Exercise directions
Quote each line of the material verbatim, without the pictures.

——

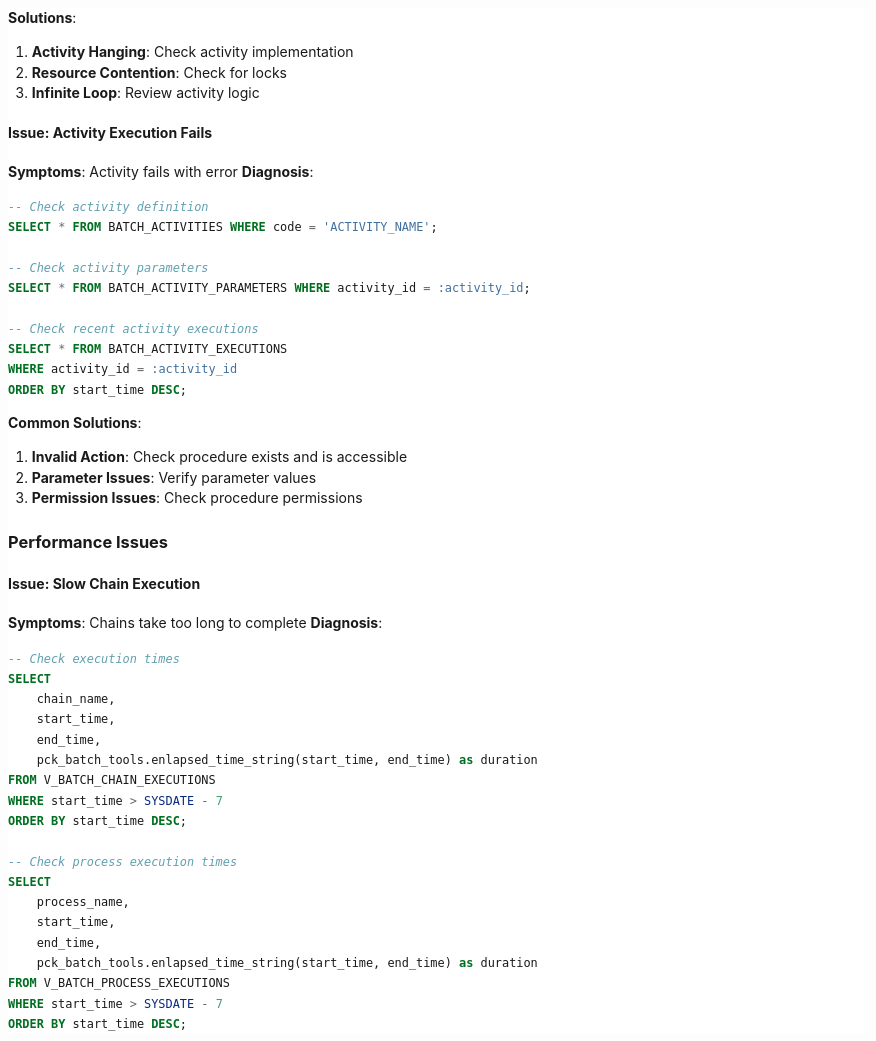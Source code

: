 **Solutions**:
1. **Activity Hanging**: Check activity implementation
2. **Resource Contention**: Check for locks
3. **Infinite Loop**: Review activity logic

#### Issue: Activity Execution Fails
**Symptoms**: Activity fails with error
**Diagnosis**:
```sql
-- Check activity definition
SELECT * FROM BATCH_ACTIVITIES WHERE code = 'ACTIVITY_NAME';

-- Check activity parameters
SELECT * FROM BATCH_ACTIVITY_PARAMETERS WHERE activity_id = :activity_id;

-- Check recent activity executions
SELECT * FROM BATCH_ACTIVITY_EXECUTIONS 
WHERE activity_id = :activity_id 
ORDER BY start_time DESC;
```

**Common Solutions**:
1. **Invalid Action**: Check procedure exists and is accessible
2. **Parameter Issues**: Verify parameter values
3. **Permission Issues**: Check procedure permissions

### Performance Issues

#### Issue: Slow Chain Execution
**Symptoms**: Chains take too long to complete
**Diagnosis**:
```sql
-- Check execution times
SELECT 
    chain_name,
    start_time,
    end_time,
    pck_batch_tools.enlapsed_time_string(start_time, end_time) as duration
FROM V_BATCH_CHAIN_EXECUTIONS 
WHERE start_time > SYSDATE - 7
ORDER BY start_time DESC;

-- Check process execution times
SELECT 
    process_name,
    start_time,
    end_time,
    pck_batch_tools.enlapsed_time_string(start_time, end_time) as duration
FROM V_BATCH_PROCESS_EXECUTIONS 
WHERE start_time > SYSDATE - 7
ORDER BY start_time DESC;
```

——

Finished task
Source code

: **Solutions**:
1. **Activity Hanging**: Check activity implementation
2. **Resource Contention**: Check for locks
3. **Infinite Loop**: Review activity logic

#### Issue: Activity Execution Fails
**Symptoms**: Activity fails with error
**Diagnosis**:
```sql
-- Check activity definition
SELECT * FROM BATCH_ACTIVITIES WHERE code = 'ACTIVITY_NAME';

-- Check activity parameters
SELECT * FROM BATCH_ACTIVITY_PARAMETERS WHERE activity_id = :activity_id;

-- Check recent activity executions
SELECT * FROM BATCH_ACTIVITY_EXECUTIONS 
WHERE activity_id = :activity_id 
ORDER BY start_time DESC;
```

**Common Solutions**:
1. **Invalid Action**: Check procedure exists and is accessible
2. **Parameter Issues**: Verify parameter values
3. **Permission Issues**: Check procedure permissions

### Performance Issues

#### Issue: Slow Chain Execution
**Symptoms**: Chains take too long to complete
**Diagnosis**:
```sql
-- Check execution times
SELECT 
    chain_name,
    start_time,
    end_time,
    pck_batch_tools.enlapsed_time_string(start_time, end_time) as duration
FROM V_BATCH_CHAIN_EXECUTIONS 
WHERE start_time > SYSDATE - 7
ORDER BY start_time DESC;

-- Check process execution times
SELECT 
    process_name,
    start_time,
    end_time,
    pck_batch_tools.enlapsed_time_string(start_time, end_time) as duration
FROM V_BATCH_PROCESS_EXECUTIONS 
WHERE start_time > SYSDATE - 7
ORDER BY start_time DESC;
```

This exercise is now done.